▶ _Task item_: Count every line in the following entries that holds the word "Office". Only the number should be given.

▶ _Data in this exercise_:

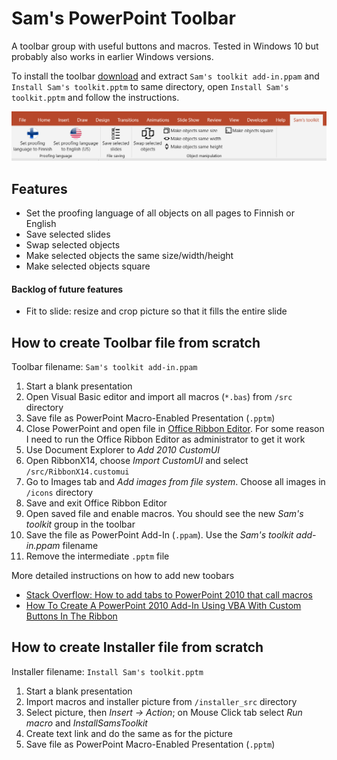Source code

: # Sam's PowerPoint Toolbar
A toolbar group with useful buttons and macros. Tested in Windows 10 but probably also works in earlier Windows versions.

To install the toolbar [download](https://github.com/samuliasmala/Sams-PowerPoint-Toolbar/raw/master/Sams-PowerPoint-Toolbar.zip) and extract `Sam's toolkit add-in.ppam` and  `Install Sam's toolkit.pptm` to same directory, open `Install Sam's toolkit.pptm` and follow the instructions.

![Toolbar screenshot](https://github.com/samuliasmala/Sams-PowerPoint-Toolbar/raw/master/toolbar-screenshot.png "Toolbar screenshot")

## Features
- Set the proofing language of all objects on all pages to Finnish or English
- Save selected slides
- Swap selected objects
- Make selected objects the same size/width/height
- Make selected objects square

#### Backlog of future features
- Fit to slide: resize and crop picture so that it fills the entire slide

## How to create Toolbar file from scratch
Toolbar filename: `Sam's toolkit add-in.ppam`

1. Start a blank presentation
2. Open Visual Basic editor and import all macros (`*.bas`) from `/src` directory
3. Save file as PowerPoint Macro-Enabled Presentation (`.pptm`)
4. Close PowerPoint and open file in [Office Ribbon Editor](http://www.majorgeeks.com/files/details/office_ribbon_editor.html). For some reason I need to run the Office Ribbon Editor as administrator to get it work
5. Use Document Explorer to *Add 2010 CustomUI*
6. Open RibbonX14, choose *Import CustomUI* and select `/src/RibbonX14.customui`
7. Go to Images tab and *Add images from file system*. Choose all images in `/icons` directory
8. Save and exit Office Ribbon Editor
9. Open saved file and enable macros. You should see the new *Sam's toolkit* group in the toolbar
10. Save the file as PowerPoint Add-In (`.ppam`). Use the *Sam's toolkit add-in.ppam* filename
11. Remove the intermediate `.pptm` file

More detailed instructions on how to add new toobars
* [Stack Overflow: How to add tabs to PowerPoint 2010 that call macros](http://stackoverflow.com/questions/3867400/how-to-add-tabs-to-powerpoint-2010-that-call-macros/3878978#3878978) 
* [How To Create A PowerPoint 2010 Add-In Using VBA With Custom Buttons In The Ribbon](http://www.free-power-point-templates.com/articles/create-powerpoint-2010-add-in-with-vba-custom-buttons-ribbon/)

## How to create Installer file from scratch
Installer filename: `Install Sam's toolkit.pptm`

1. Start a blank presentation
2. Import macros and installer picture from `/installer_src` directory
3. Select picture, then *Insert -> Action*; on Mouse Click tab select *Run macro* and *InstallSamsToolkit*
4. Create text link and do the same as for the picture
5. Save file as PowerPoint Macro-Enabled Presentation (`.pptm`)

▶ _Answer to this exercise_: 2